> _Required action_
Would you give the listing again exactly, without its images?

Extracted data START

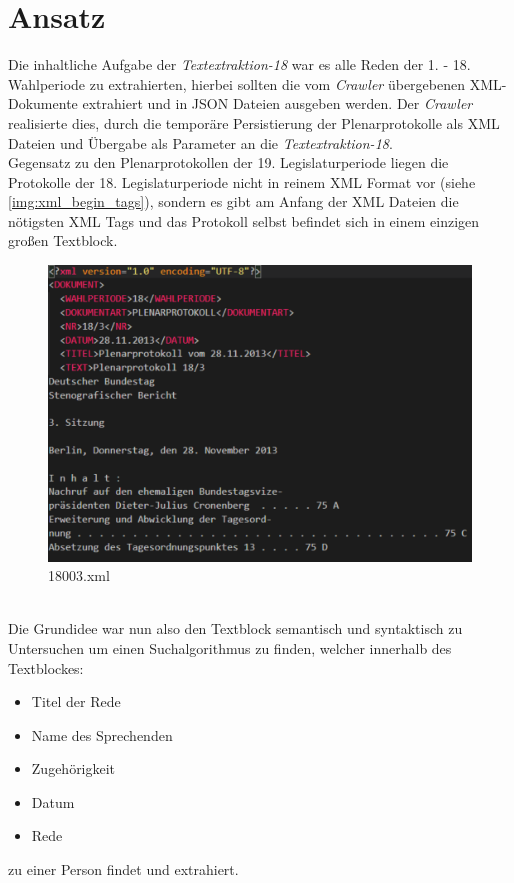 \chapter{Ansatz}
Die inhaltliche Aufgabe der \textit{Textextraktion-18} war es alle Reden der 1. - 18. Wahlperiode zu extrahierten, hierbei sollten die vom \textit{Crawler} übergebenen XML-Dokumente extrahiert und in JSON Dateien ausgeben werden. Der \textit{Crawler} realisierte dies, durch die temporäre Persistierung der Plenarprotokolle als XML Dateien\cite{protokolle} und Übergabe als Parameter an die \textit{Textextraktion-18}.\\

\noindent Gegensatz zu den Plenarprotokollen der 19. Legislaturperiode liegen die Protokolle der 18. Legislaturperiode nicht in reinem XML Format vor (siehe \autoref{img:xml_begin_tags}), sondern es gibt am Anfang der XML Dateien die nötigsten XML Tags und das Protokoll selbst befindet sich in einem einzigen großen Textblock.
\begin{figure}[h]
	\includegraphics[width=\linewidth]{img/xml_begin_tags.pdf}
	\caption{18003.xml}
	\label{img:xml_begin_tags}
\end{figure}\\
Die Grundidee war nun also den Textblock semantisch und syntaktisch zu Untersuchen um einen Suchalgorithmus zu finden, welcher innerhalb des Textblockes:
\begin{multicols}{3}
	\begin{itemize}
		\item Titel der Rede
		\item Name des Sprechenden
		\item Zugehörigkeit
		\item Datum
		\item Rede
	\end{itemize}
\end{multicols}
zu einer Person findet und extrahiert.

Extracted data END

> _Exercise solution_
 \chapter{Ansatz}
Die inhaltliche Aufgabe der \textit{Textextraktion-18} war es alle Reden der 1. - 18. Wahlperiode zu extrahierten, hierbei sollten die vom \textit{Crawler} übergebenen XML-Dokumente extrahiert und in JSON Dateien ausgeben werden. Der \textit{Crawler} realisierte dies, durch die temporäre Persistierung der Plenarprotokolle als XML Dateien\cite{protokolle} und Übergabe als Parameter an die \textit{Textextraktion-18}.\\

\noindent Gegensatz zu den Plenarprotokollen der 19. Legislaturperiode liegen die Protokolle der 18. Legislaturperiode nicht in reinem XML Format vor (siehe \autoref{img:xml_begin_tags}), sondern es gibt am Anfang der XML Dateien die nötigsten XML Tags und das Protokoll selbst befindet sich in einem einzigen großen Textblock.
\begin{figure}[h]
	\includegraphics[width=\linewidth]{img/xml_begin_tags.pdf}
	\caption{18003.xml}
	\label{img:xml_begin_tags}
\end{figure}\\
Die Grundidee war nun also den Textblock semantisch und syntaktisch zu Untersuchen um einen Suchalgorithmus zu finden, welcher innerhalb des Textblockes:
\begin{multicols}{3}
	\begin{itemize}
		\item Titel der Rede
		\item Name des Sprechenden
		\item Zugehörigkeit
		\item Datum
		\item Rede
	\end{itemize}
\end{multicols}
zu einer Person findet und extrahiert.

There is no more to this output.